Em 27 de agosto de 1978, o centro de São Paulo foi ocupado por mais de 20 mil pessoas em um protesto contra a carestia. A manifestação, concentrada na Praça da Sé, foi uma assembleia pública convocada pelo Movimento do Custo de Vida (MCV) para apresentar as demandas do movimento, resultado massivo de sua campanha de coleta de assinaturas. Em um ano, o movimento havia levantado um abaixo-assinado com mais de 1,3 milhão de signatários. A carta apresentava três demandas: o congelamento dos preços de produtos de necessidade básica, o aumento do salário mínimo e abono salarial imediato, e sem desconto, para todas as categorias profissionais.
O ponto de partida era um problema tão simples quanto imediato: o problema da “panela vazia”. Com o prolongamento da crise econômica, a população enfrentava o descontrole sobre os preços dos alimentos e de outros produtos de necessidade básica. Como diziam os panfletos do movimento, fazendo graça com as imagens de “progresso” vendidas pelo governo militar, parecia que os preços dos alimentos subiam de elevador, enquanto o salário dos trabalhadores subia pelas escadas.
Duas semanas depois da manifestação na Praça da Sé, em 12 de setembro, há exatos 43 anos, o MCV enviou sua comissão até Brasília para entregar o abaixo-assinado pessoalmente ao “presidente” Ernesto Geisel. Foram 21 pessoas com 21 pacotes de folhas, cada um deles pesando 7 quilos. Geisel, é claro, não recebeu o movimento, mas preparou “uma das maiores operações de segurança já vistas na entrada do Palácio do Planalto”, segundo notícia da Folha de São Paulo. A comissão recusou uma promessa de reunião com um assessor da presidência no dia seguinte, entregou as assinaturas ao Serviço de Protocolo do Palácio e não permitiu que os soldados tocassem nos pacotes antes de serem protocolados. Ainda, de despedida, num gesto de desobediência, estenderam a faixa do movimento na rampa do Palácio para uma foto de registro.

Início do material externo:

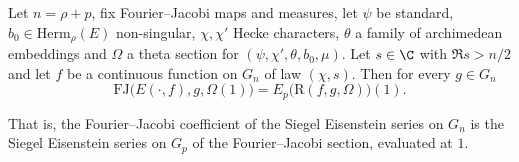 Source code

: \begin{proposition}\label{pf:liftinj:fj}
Let $n=\rho+p$, fix Fourier--Jacobi maps and measures, let $\psi$ be standard, $b_0\in\mathrm{Herm}_\rho(E)$ non-singular, $\chi,\chi'$ Hecke characters,
$\theta$ a family of archimedean embeddings and $\Omega$ a theta section for $(\psi,\chi',\theta,b_0,\mu)$. Let $s\in\C$ with $\Re s>n/2$ and let $f$
be a continuous function on $G_n$ of law $(\chi,s)$. Then for every $g\in G_n$
\[
\mathrm{FJ}\bigl(E(\cdot,f),g,\Omega(1)\bigr)=E_p\bigl(\mathrm R(f,g,\Omega)\bigr)(1).
\]
\end{proposition}

That is, the Fourier--Jacobi coefficient of the Siegel Eisenstein series on $G_n$ is the Siegel Eisenstein series on $G_p$ of the Fourier--Jacobi
section, evaluated at $1$.

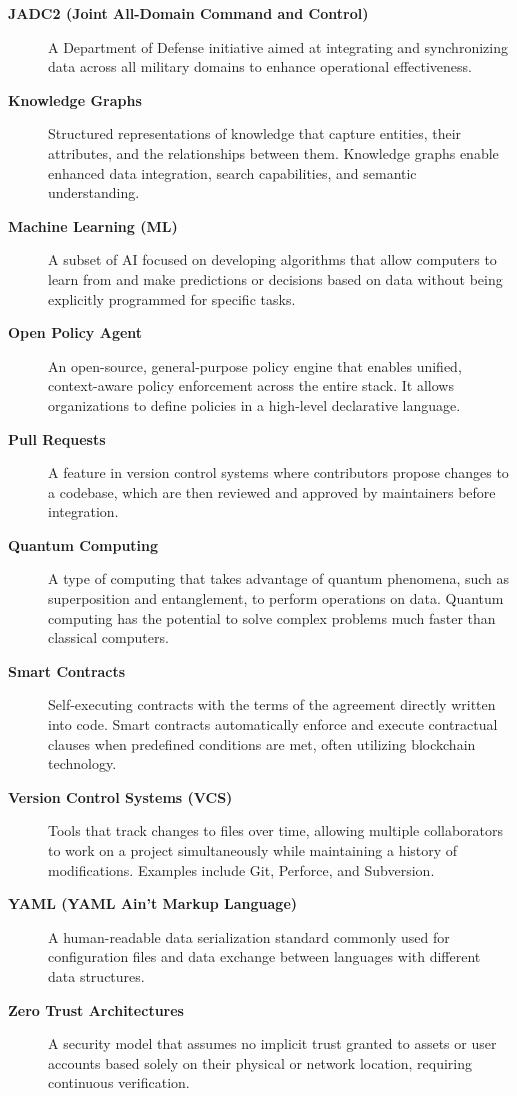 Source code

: \documentclass[11pt]{article}
\begin{document}
\begin{description}
    \item[\textbf{JADC2 (Joint All-Domain Command and Control)}]
    A Department of Defense initiative aimed at integrating and synchronizing data across all military domains to enhance operational effectiveness.

    \item[\textbf{Knowledge Graphs}]
    Structured representations of knowledge that capture entities, their attributes, and the relationships between them. Knowledge graphs enable enhanced data integration, search capabilities, and semantic understanding.

    \item[\textbf{Machine Learning (ML)}]
    A subset of AI focused on developing algorithms that allow computers to learn from and make predictions or decisions based on data without being explicitly programmed for specific tasks.

    \item[\textbf{Open Policy Agent}]
    An open-source, general-purpose policy engine that enables unified, context-aware policy enforcement across the entire stack. It allows organizations to define policies in a high-level declarative language.

    \item[\textbf{Pull Requests}]
    A feature in version control systems where contributors propose changes to a codebase, which are then reviewed and approved by maintainers before integration.

    \item[\textbf{Quantum Computing}]
    A type of computing that takes advantage of quantum phenomena, such as superposition and entanglement, to perform operations on data. Quantum computing has the potential to solve complex problems much faster than classical computers.

    \item[\textbf{Smart Contracts}]
    Self-executing contracts with the terms of the agreement directly written into code. Smart contracts automatically enforce and execute contractual clauses when predefined conditions are met, often utilizing blockchain technology.

    \item[\textbf{Version Control Systems (VCS)}]
    Tools that track changes to files over time, allowing multiple collaborators to work on a project simultaneously while maintaining a history of modifications. Examples include Git, Perforce, and Subversion.

    \item[\textbf{YAML (YAML Ain't Markup Language)}]
    A human-readable data serialization standard commonly used for configuration files and data exchange between languages with different data structures.

    \item[\textbf{Zero Trust Architectures}]
    A security model that assumes no implicit trust granted to assets or user accounts based solely on their physical or network location, requiring continuous verification.

\end{description}
\end{document}
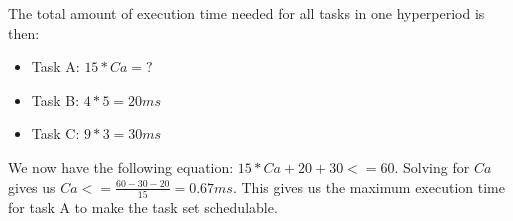     The total amount of execution time needed for all tasks in one hyperperiod is then:
    \begin{itemize}
        \item Task A: $15*Ca =?$
        \item Task B: $4*5 = 20ms$
        \item Task C: $9*3 = 30ms$
    \end{itemize}

    We now have the following equation: $15*Ca + 20 + 30 <= 60$. Solving for $Ca$ gives us $Ca <= \frac{60-30-20}{15} = 0.67ms$. This gives us the maximum execution time for task A to make the task set schedulable.\\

O MCV nasceu em 1973 nos Clubes de Mães do Jardim Ângela, uma das regiões mais pobres da cidade. Até 1979 seria um movimento protagonizado, sobretudo, por mulheres trabalhadoras das periferias urbanas. Então se espalhou rapidamente, primeiro pelo cinturão periférico de São Paulo e, depois, em outras cidades por todo o país, o que só foi possível graças a um extenso trabalho de base e de articulação.
O ato de 78 foi, à época, a maior mobilização popular no país desde o final da década de 60. As grandes greves do ABC, dos operários metalúrgicos em São Paulo, começariam poucos meses depois, em boa medida sob influência e inspiração da iniciativa dessas mulheres. A manifestação de 27 de agosto significou um marco para a abertura política do país, e contribuiu de forma decisiva para o desgaste do regime militar. Como comenta Amelinha Teles, militante do Partido Comunista Brasileiro (PCB) que atuava no MCV e nos Clubes de Mães, esse foi “o movimento que abriu as portas para a mobilização democrático-popular no país”.
Hoje, 43 anos depois, enfrentamos mais uma vez o problema da carestia. O país tem 14,8 milhões de pessoas desempregadas, 19,3 milhões de pessoas passando fome, e o preço de uma cesta básica é quase o mesmo de um salário mínimo. A história desse movimento, contada em detalhes na pesquisa do historiador Thiago Monteiro, oferece lições importantes sobre como a classe trabalhadora pode se organizar para enfrentar o problema, além de jogar luz sobre o importante papel dos setores populares, em particular das mulheres periféricas, para derrubar a ditadura militar.
As raízes de um movimento
Os Clubes de Mães, de onde nasceu o movimento, eram espaços organizados em torno das Comunidades Eclesiais de Base (CEBs). Neles, as mulheres das comunidades se reuniam para realizar oficinas de trabalho para geração de renda (de costura, crochê etc.), para participar de formações em temas como saúde e sexualidade, e para discutir os problemas de seus bairros.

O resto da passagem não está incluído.